DIRECTIONS FOR THIS TASK: The listing below contains a span that opens with the line containing "La cr\'eation de" and closes with the line containing "L'objectif \'etait d'analyser". Return that span exactly.
*** DATA UNDER STUDY Section Begins ***
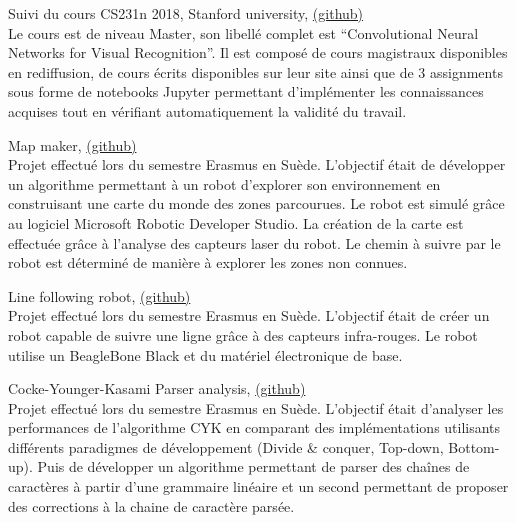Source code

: {\large Suivi du cours CS231n 2018, Stanford university, \href{https://github.com/ThomasRanvier/stanford-cs231n}{(github)}}
\\
{\small Le cours est de niveau Master, son libell\'e complet est ``Convolutional Neural Networks for Visual Recognition''.
Il est compos\'e de cours magistraux disponibles en rediffusion, de cours \'ecrits disponibles sur leur site ainsi que de 3 assignments sous forme de notebooks Jupyter permettant d'impl\'ementer les connaissances acquises tout en v\'erifiant automatiquement la validit\'e du travail.}

\medskip
    
{\large Map maker, \href{https://github.com/ThomasRanvier/map_maker}{(github)}}
\\
{\small Projet effectu\'e lors du semestre Erasmus en Su\`ede. 
L'objectif \'etait de d\'evelopper un algorithme permettant \`a un robot d'explorer son environnement en construisant une carte du monde des zones parcourues.
Le robot est simul\'e gr\^ace au logiciel Microsoft Robotic Developer Studio.
La cr\'eation de la carte est effectu\'ee gr\^ace \`a l'analyse des capteurs laser du robot.
Le chemin \`a suivre par le robot est d\'etermin\'e de mani\`ere \`a explorer les zones non connues.}

\medskip
    
{\large Line following robot, \href{https://github.com/ThomasRanvier/line_following_robot}{(github)}}
\\
{\small Projet effectu\'e lors du semestre Erasmus en Su\`ede. 
L'objectif \'etait de cr\'eer un robot capable de suivre une ligne gr\^ace \`a des capteurs infra-rouges.
Le robot utilise un BeagleBone Black et du mat\'eriel \'electronique de base.}

\medskip

{\large Cocke-Younger-Kasami Parser analysis, \href{https://github.com/ThomasRanvier/cyk_algorithm_analysis}{(github)}}
\\
{\small Projet effectu\'e lors du semestre Erasmus en Su\`ede. 
L'objectif \'etait d'analyser les performances de l'algorithme CYK en comparant des impl\'ementations utilisants diff\'erents paradigmes de d\'eveloppement (Divide \& conquer, Top-down, Bottom-up).
Puis de d\'evelopper un algorithme permettant de parser des cha\^ines de caract\`eres \`a partir d'une grammaire lin\'eaire et un second permettant de proposer des corrections \`a la chaine de caract\`ere pars\'ee.}

\medskip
*** DATA UNDER STUDY Section Ends ***
YOUR RESPONSE:
La cr\'eation de la carte est effectu\'ee gr\^ace \`a l'analyse des capteurs laser du robot.
Le chemin \`a suivre par le robot est d\'etermin\'e de mani\`ere \`a explorer les zones non connues.}

\medskip
    
{\large Line following robot, \href{https://github.com/ThomasRanvier/line_following_robot}{(github)}}
\\
{\small Projet effectu\'e lors du semestre Erasmus en Su\`ede. 
L'objectif \'etait de cr\'eer un robot capable de suivre une ligne gr\^ace \`a des capteurs infra-rouges.
Le robot utilise un BeagleBone Black et du mat\'eriel \'electronique de base.}

\medskip

{\large Cocke-Younger-Kasami Parser analysis, \href{https://github.com/ThomasRanvier/cyk_algorithm_analysis}{(github)}}
\\
{\small Projet effectu\'e lors du semestre Erasmus en Su\`ede. 
L'objectif \'etait d'analyser les performances de l'algorithme CYK en comparant des impl\'ementations utilisants diff\'erents paradigmes de d\'eveloppement (Divide \& conquer, Top-down, Bottom-up).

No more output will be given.